Over at IBM, researchers are using optical interconnects to make supercomputers run faster. To speed up the flow of data, electrons need to be turned into photons “as close as possible to where the signal is processed”, explains Bert Offrein of IBM Research. For this reason, it is mounting fibre-optic cables straight onto the chips that direct the traffic between a supercomputer’s multiple processors.

The idea of using similar optical interconnects between a computer’s various components is, based on existing technology, not something that is about to appear in humble home or office PCs any time soon. It is hard to make such components small and cheap enough to compete with copper wiring. But one technology that does show promise in making such connections is called “silicon photonics”. It uses similar methods to those employed to manufacture processors and other types of integrated circuits.

Conveniently, silicon is not a bad material for making optical devices. Researchers at HP Labs recently managed to etch a pattern into a flat piece of silicon so that it could focus light “like a spoon”, says Raymond Beausoleil of HP Labs. This effect, he says, could be used to improve lasers and replace expensive lenses in DVD players and other consumer products.

For its part, IBM has used silicon to develop a fast and extremely thin photodetector to convert optical signals into electrical ones. And Intel has come up with an entire kit of tiny optical devices made of silicon, which it hopes one day to combine on optical chips, such as waveguides and lasers. But one vital building block is missing from Intel’s kit: an optical equivalent of the transistors that perform the logical operations at the heart of a computer.

This missing bit does not surprise David Miller of the Photonics Research Centre at Stanford University.

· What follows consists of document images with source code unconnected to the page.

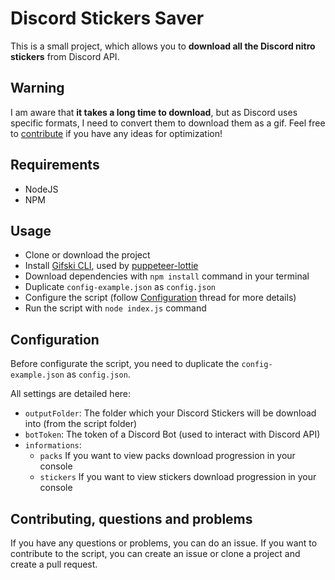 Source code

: # Discord Stickers Saver
This is a small project, which allows you to **download all the Discord nitro stickers** from Discord API.

## Warning
I am aware that **it takes a long time to download**, but as Discord uses specific formats, I need to convert them to download them as a gif.
Feel free to [contribute](#contributing-questions-and-problems) if you have any ideas for optimization!

## Requirements
- NodeJS
- NPM

## Usage
- Clone or download the project
- Install [Gifski CLI](https://github.com/sindresorhus/Gifski), used by [puppeteer-lottie](https://github.com/transitive-bullshit/puppeteer-lottie)
- Download dependencies with `npm install` command in your terminal
- Duplicate `config-example.json` as `config.json`
- Configure the script (follow [Configuration](#configuration) thread for more details)
- Run the script with `node index.js` command

## Configuration
Before configurate the script, you need to duplicate the `config-example.json` as `config.json`.

All settings are detailed here:
- `outputFolder`: The folder which your Discord Stickers will be download into (from the script folder)
- `botToken`: The token of a Discord Bot (used to interact with Discord API)
- `informations`:
    - `packs` If you want to view packs download progression in your console
    - `stickers` If you want to view stickers download progression in your console

## Contributing, questions and problems
If you have any questions or problems, you can do an issue.
If you want to contribute to the script, you can create an issue or clone a project and create a pull request. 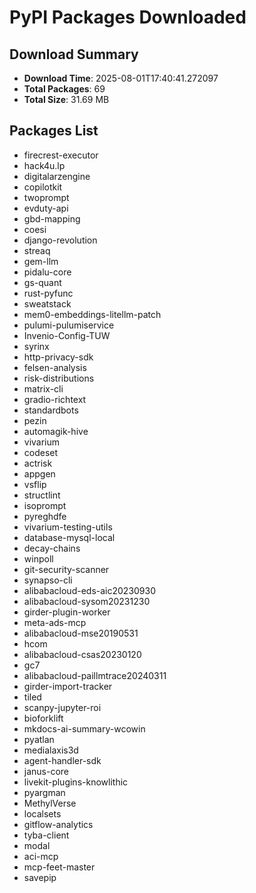 # PyPI Packages Downloaded

## Download Summary
- **Download Time**: 2025-08-01T17:40:41.272097
- **Total Packages**: 69
- **Total Size**: 31.69 MB

## Packages List
- firecrest-executor
- hack4u.lp
- digitalarzengine
- copilotkit
- twoprompt
- evduty-api
- gbd-mapping
- coesi
- django-revolution
- streaq
- gem-llm
- pidalu-core
- gs-quant
- rust-pyfunc
- sweatstack
- mem0-embeddings-litellm-patch
- pulumi-pulumiservice
- Invenio-Config-TUW
- syrinx
- http-privacy-sdk
- felsen-analysis
- risk-distributions
- matrix-cli
- gradio-richtext
- standardbots
- pezin
- automagik-hive
- vivarium
- codeset
- actrisk
- appgen
- vsflip
- structlint
- isoprompt
- pyreghdfe
- vivarium-testing-utils
- database-mysql-local
- decay-chains
- winpoll
- git-security-scanner
- synapso-cli
- alibabacloud-eds-aic20230930
- alibabacloud-sysom20231230
- girder-plugin-worker
- meta-ads-mcp
- alibabacloud-mse20190531
- hcom
- alibabacloud-csas20230120
- gc7
- alibabacloud-paillmtrace20240311
- girder-import-tracker
- tiled
- scanpy-jupyter-roi
- bioforklift
- mkdocs-ai-summary-wcowin
- pyatlan
- medialaxis3d
- agent-handler-sdk
- janus-core
- livekit-plugins-knowlithic
- pyargman
- MethylVerse
- localsets
- gitflow-analytics
- tyba-client
- modal
- aci-mcp
- mcp-feet-master
- savepip
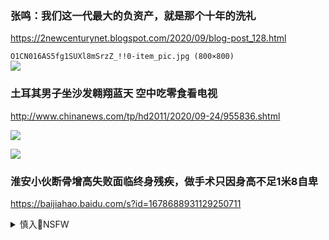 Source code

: ### 张鸣：我们这一代最大的负资产，就是那个十年的洗礼
https://2newcenturynet.blogspot.com/2020/09/blog-post_128.html

`O1CN016AS5fg1SUXl8mSrzZ_!!0-item_pic.jpg (800×800)`<br>
![](https://img.alicdn.com/imgextra/i1/410212250/O1CN016AS5fg1SUXl8mSrzZ_!!0-item_pic.jpg)

### 土耳其男子坐沙发翱翔蓝天 空中吃零食看电视
http://www.chinanews.com/tp/hd2011/2020/09-24/955836.shtml

![](http://i2.chinanews.com/simg/hd/2020/09/24/73792483c4ab4737965e64e5e6d1ac64.jpg)

![](http://i2.chinanews.com/simg/hd/2020/09/24/d74bb8e32a34473c95824ae1971315fc.jpg)

### 淮安小伙断骨增高失败面临终身残疾，做手术只因身高不足1米8自卑
https://baijiahao.baidu.com/s?id=1678688931129250711

<details><summary>慎入🔞NSFW</summary>

Not Safe For Work
![](https://upload.wikimedia.org/wikipedia/commons/thumb/d/d3/Biohazard_Symbol_Specification.png/210px-Biohazard_Symbol_Specification.png)

<details><summary><b>风险自理Use At Your Own Risk🈲</summary>

### 新j穆斯l被要求接受喝酒培训 以磨灭其m族特性
https://www.rfa.org/mandarin/yataibaodao/shaoshuminzu/QL-09242020042732.html

`Untitled-1.jpg (1252×704)`<br>
![](https://www.rfa.org/mandarin/yataibaodao/shaoshuminzu/QL-09242020042732.html/Untitled-1.jpg)

`m0924-ql1p3.jpg (1500×1371)`<br>
![](https://www.rfa.org/mandarin/yataibaodao/shaoshuminzu/QL-09242020042732.html/m0924-ql1p3.jpg)
新jz府在h族农历新年期间以“帮助贫困少数m族”为名，向w吾尔族、h萨克族等m斯林派发猪肉，

赛尔克j说，当局通过上述方式实现所谓的“去极端化

处罚斋月封斋的zgd员和g务员。从新j教育营获释的少数m族人士曾多次披露在被羁押期间，被要求喝酒、吃猪肉及吸烟。

### 安理会惊人一幕 美再提新冠来源zg外交官暴怒
https://www.rfi.fr/cn/zg/20200924-安理会惊人一幕-美再提新冠来源-zg外交官暴怒

zg新冠疫情初期的一系列做法，不断遭到西方诟病，大约也是zgz府最不愿意让别人提起的痛处，但是，美国一而再再二三抓住不放，质疑zg为什么在新冠疫情爆发初期ym疫情，为什么对外宣布可控可防，没有出现人传人，

</details>
</details>
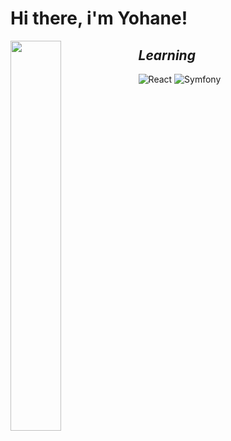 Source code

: # Hi there, i'm Yohane!

<img align=left width=40% src="https://github-readme-stats.vercel.app/api/top-langs/?username=Yohane07&layout=compact">



## *Learning*

![React](https://img.shields.io/badge/react-%2320232a.svg?style=for-the-badge&logo=react&logoColor=%2361DAFB)
![Symfony](https://img.shields.io/badge/symfony-%23000000.svg?style=for-the-badge&logo=symfony&logoColor=white)
  
 
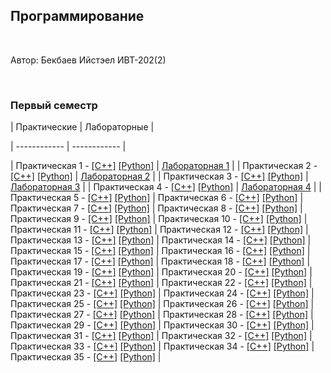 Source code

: 
## Программирование

​

Автор: Бекбаев Ийстэел ИВТ-202(2)

​

### Первый семестр

| Практические | Лабораторные |

| ------------ | ------------ |

| Практическая 1 - [[C++]](./Practice/01/C++/) [[Python]](./Practice/01/Python/) | [Лабораторная 1](./Lab/01/ReadMe.md) |
| Практическая 2 - [[C++]](./Practice/02/C++/) [[Python]](./Practice/02/Python/) | [Лабораторная 2](./Lab/02/ReadMe.md) |
| Практическая 3 - [[C++]](./Practice/03/C++/) [[Python]](./Practice/03/Python/) | [Лабораторная 3](./Lab/03/ReadMe.md) |
| Практическая 4 - [[C++]](./Practice/04/C++/) [[Python]](./Practice/04/Python/) | [Лабораторная 4](./Lab/04/ReadMe.md) |
| Практическая 5 - [[C++]](./Practice/05/C++/) [[Python]](./Practice/05/Python/) 
| Практическая 6 - [[C++]](./Practice/06/C++/) [[Python]](./Practice/06/Python/) 
| Практическая 7 - [[C++]](./Practice/07/C++/) [[Python]](./Practice/07/Python/) 
| Практическая 8 - [[C++]](./Practice/08/C++/) [[Python]](./Practice/08/Python/) 
| Практическая 9 - [[C++]](./Practice/09/C++/) [[Python]](./Practice/09/Python/) 
| Практическая 10 - [[C++]](./Practice/10/C++/) [[Python]](./Practice/10/Python/) 
| Практическая 11 - [[C++]](./Practice/11/C++/) [[Python]](./Practice/11/Python/) 
| Практическая 12 - [[C++]](./Practice/12/C++/) [[Python]](./Practice/12/Python/) 
| Практическая 13 - [[C++]](./Practice/13/C++/) [[Python]](./Practice/13/Python/) 
| Практическая 14 - [[C++]](./Practice/14/C++/) [[Python]](./Practice/14/Python/) 
| Практическая 15 - [[C++]](./Practice/15/C++/) [[Python]](./Practice/15/Python/)
| Практическая 16 - [[C++]](./Practice/16/C++/) [[Python]](./Practice/16/Python/) 
| Практическая 17 - [[C++]](./Practice/17/C++/) [[Python]](./Practice/17/Python/)
| Практическая 18 - [[C++]](./Practice/18/C++/) [[Python]](./Practice/18/Python/) 
| Практическая 19 - [[C++]](./Practice/19/C++/) [[Python]](./Practice/19/Python/) 
| Практическая 20 - [[C++]](./Practice/20/C++/) [[Python]](./Practice/20/Python/) 
| Практическая 21 - [[C++]](./Practice/21/C++/) [[Python]](./Practice/21/Python/) 
| Практическая 22 - [[C++]](./Practice/22/C++/) [[Python]](./Practice/22/Python/)
| Практическая 23 - [[C++]](./Practice/23/C++/) [[Python]](./Practice/23/Python/) 
| Практическая 24 - [[C++]](./Practice/24/C++/) [[Python]](./Practice/24/Python/) 
| Практическая 25 - [[C++]](./Practice/25/C++/) [[Python]](./Practice/25/Python/) 
| Практическая 26 - [[C++]](./Practice/26/C++/) [[Python]](./Practice/26/Python/) 
| Практическая 27 - [[C++]](./Practice/27/C++/) [[Python]](./Practice/27/Python/) 
| Практическая 28 - [[C++]](./Practice/28/C++/) [[Python]](./Practice/28/Python/) 
| Практическая 29 - [[C++]](./Practice/29/C++/) [[Python]](./Practice/29/Python/) 
| Практическая 30 - [[C++]](./Practice/30/C++/) [[Python]](./Practice/30/Python/) 
| Практическая 31 - [[C++]](./Practice/31/C++/) [[Python]](./Practice/31/Python/) 
| Практическая 32 - [[C++]](./Practice/32/C++/) [[Python]](./Practice/32/Python/) 
| Практическая 33 - [[C++]](./Practice/33/C++/) [[Python]](./Practice/33/Python/) 
| Практическая 34 - [[C++]](./Practice/34/C++/) [[Python]](./Practice/34/Python/) 
| Практическая 35 - [[C++]](./Practice/35/C++/) [[Python]](./Practice/35/Python/) |


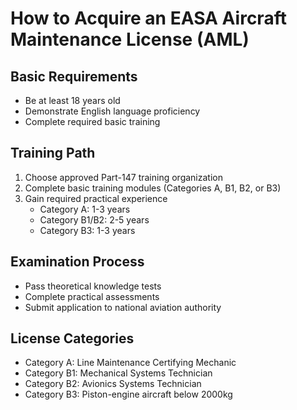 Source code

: # How to Acquire an EASA Aircraft Maintenance License (AML)

## Basic Requirements
- Be at least 18 years old
- Demonstrate English language proficiency
- Complete required basic training

## Training Path
1. Choose approved Part-147 training organization
2. Complete basic training modules (Categories A, B1, B2, or B3)
3. Gain required practical experience
    - Category A: 1-3 years
    - Category B1/B2: 2-5 years
    - Category B3: 1-3 years

## Examination Process
- Pass theoretical knowledge tests
- Complete practical assessments
- Submit application to national aviation authority

## License Categories
- Category A: Line Maintenance Certifying Mechanic
- Category B1: Mechanical Systems Technician
- Category B2: Avionics Systems Technician
- Category B3: Piston-engine aircraft below 2000kg
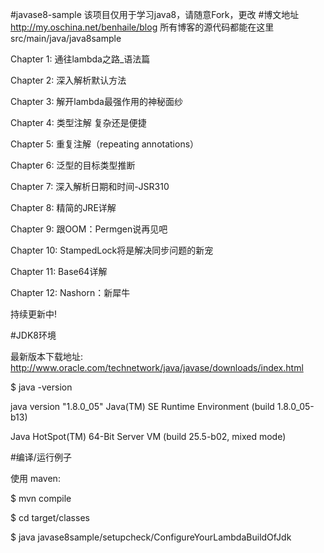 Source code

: #javase8-sample
该项目仅用于学习java8，请随意Fork，更改
#博文地址
http://my.oschina.net/benhaile/blog
所有博客的源代码都能在这里 src/main/java/java8sample

Chapter 1: 通往lambda之路_语法篇

Chapter 2: 深入解析默认方法

Chapter 3: 解开lambda最强作用的神秘面纱

Chapter 4: 类型注解 复杂还是便捷

Chapter 5: 重复注解（repeating annotations）

Chapter 6: 泛型的目标类型推断

Chapter 7: 深入解析日期和时间-JSR310

Chapter 8: 精简的JRE详解

Chapter 9: 跟OOM：Permgen说再见吧

Chapter 10: StampedLock将是解决同步问题的新宠

Chapter 11: Base64详解

Chapter 12: Nashorn：新犀牛

持续更新中!

#JDK8环境

最新版本下载地址: http://www.oracle.com/technetwork/java/javase/downloads/index.html

$ java -version

java version "1.8.0_05" Java(TM) SE Runtime Environment (build 1.8.0_05-b13) 

Java HotSpot(TM) 64-Bit Server VM (build 25.5-b02, mixed mode)

#编译/运行例子

使用 maven:

$ mvn compile

$ cd target/classes

$ java javase8sample/setupcheck/ConfigureYourLambdaBuildOfJdk
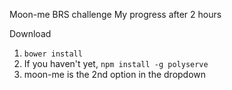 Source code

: Moon-me BRS challenge
My progress after 2 hours

Download
1) `bower install`
2) If you haven't yet, `npm install -g polyserve`
3) moon-me is the 2nd option in the dropdown
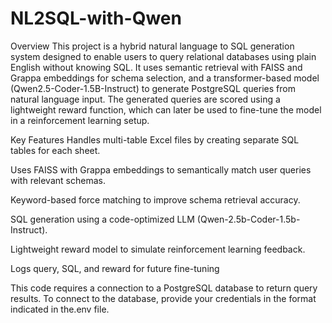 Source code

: # NL2SQL-with-Qwen
Overview
This project is a hybrid natural language to SQL generation system designed to enable users to query relational databases using plain English without knowing SQL. It uses semantic retrieval with FAISS and Grappa embeddings for schema selection, and a transformer-based model (Qwen2.5-Coder-1.5B-Instruct) to generate PostgreSQL queries from natural language input. The generated queries are scored using a lightweight reward function, which can later be used to fine-tune the model in a reinforcement learning setup.

Key Features
Handles multi-table Excel files by creating separate SQL tables for each sheet.

Uses FAISS with Grappa embeddings to semantically match user queries with relevant schemas.

Keyword-based force matching to improve schema retrieval accuracy.

SQL generation using a code-optimized LLM (Qwen-2.5b-Coder-1.5b-Instruct).

Lightweight reward model to simulate reinforcement learning feedback.

Logs query, SQL, and reward for future fine-tuning


This code requires a connection to a PostgreSQL database to return query results. To connect to the database, provide your credentials in the format indicated in the.env file.
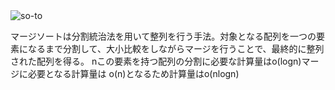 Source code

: <img src="image/merge_sort.png" alt="so-to">

マージソートは分割統治法を用いて整列を行う手法。対象となる配列を一つの要素になるまで分割して、大小比較をしながらマージを行うことで、最終的に整列された配列を得る。
nこの要素を持つ配列の分割に必要な計算量はo(logn)マージに必要となる計算量は
o(n)となるため計算量はo(nlogn)





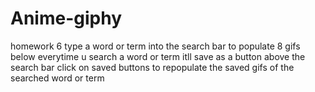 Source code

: # Anime-giphy
homework 6
type a word or term into the search bar to populate 8 gifs below
everytime u search a word or term itll save as a button above the search bar
click on saved buttons to repopulate the saved gifs of the searched word or term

Optical transistors, he says, will have a hard time competing with electrical ones, not least because there is no agreement over the best way to build them. Various techniques for making optical transistors regularly appear in laboratories. But using light to process information is tricky, requires exotic materials and lasers that demand more power than conventional transistors. Moreover, miniaturisation is not straightforward, not least because lasers cannot be made as small as transistors. So mass-produced optical processors remain far off. But at least the other bits are on the way.